• _Stored data_
_ _ _ _

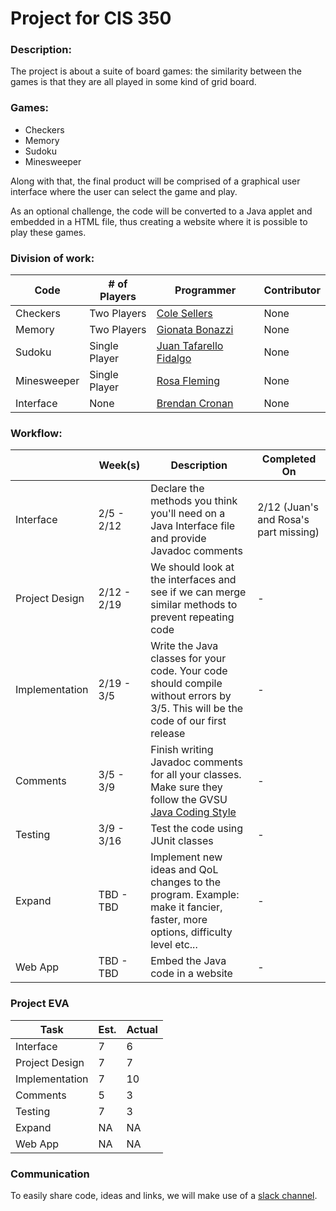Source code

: # Project for CIS 350

### Description:

The project is about a suite of board games: the similarity between the games is that they are all played in some kind of grid board.

### Games:

- Checkers
- Memory
- Sudoku
- Minesweeper

Along with that, the final product will be comprised of a graphical user interface where the user can select the game and play.

As an optional challenge, the code will be converted to a Java applet and embedded in a HTML file, thus creating a website where it is possible to play these games.

### Division of work:

| Code | # of Players | Programmer | Contributor |
|------|-----|-----|-----|
| Checkers | Two Players | [Cole Sellers](https://github.com/Csellers15) | None |
| Memory | Two Players | [Gionata Bonazzi](https://github.com/GionataB) | None |
| Sudoku | Single Player | [Juan Tafarello Fidalgo](https://github.com/juantafarello) | None |
| Minesweeper | Single Player | [Rosa Fleming](https://github.com/rosafleming) | None |
| Interface | None | [Brendan Cronan](https://github.com/brendan-cronan) | None |

### Workflow:

| | Week(s) | Description | Completed On |
|-----|---------|-------------|--------- |
| Interface | 2/5 - 2/12 | Declare the methods you think you'll need on a Java Interface file and provide Javadoc comments | 2/12 (Juan's and Rosa's part missing)|
| Project Design | 2/12 - 2/19 | We should look at the interfaces and see if we can merge similar methods to prevent repeating code | - |
| Implementation | 2/19 - 3/5 | Write the Java classes for your code. Your code should compile without errors by 3/5. This will be the code of our first release | - |
| Comments | 3/5 - 3/9 | Finish writing Javadoc comments for all your classes. Make sure they follow the GVSU [Java Coding Style](http://www.cis.gvsu.edu/java-coding-style-guide/)| - |
| Testing | 3/9 - 3/16 | Test the code using JUnit classes| - |
| Expand | TBD - TBD | Implement new ideas and QoL changes to the program. Example: make it fancier, faster, more options, difficulty level etc... | - |
| Web App | TBD - TBD | Embed the Java code in a website | - |

### Project EVA

| Task | Est. | Actual |
|------|------|------|
| Interface | 7 | 6 |
| Project Design | 7 | 7 |
| Implementation | 7 | 10 |
| Comments | 5 | 3 |
| Testing | 7 | 3 |
| Expand | NA| NA |
| Web App | NA | NA |
### Communication

To easily share code, ideas and links, we will make use of a [slack channel](
https://join.slack.com/t/350-project/shared_invite/enQtMzE0MjU4ODQ2NDU0LWMxZjZjNmEwMTY4MTgxMWZhZDA1OWNmODM1YWY2OWE0ODRkZGRmZDIzYTc0YjMzYTczOTBlMDg4MzE4ZGY3ZTQ).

_ _ _ _

• _Problem statement_
Each line from the one containing "App | NA | NA |" to the end of the entries above should be copied exactly, and no other line.

• _Answer section_
| Web App | NA | NA |
### Communication

To easily share code, ideas and links, we will make use of a [slack channel](
https://join.slack.com/t/350-project/shared_invite/enQtMzE0MjU4ODQ2NDU0LWMxZjZjNmEwMTY4MTgxMWZhZDA1OWNmODM1YWY2OWE0ODRkZGRmZDIzYTc0YjMzYTczOTBlMDg4MzE4ZGY3ZTQ).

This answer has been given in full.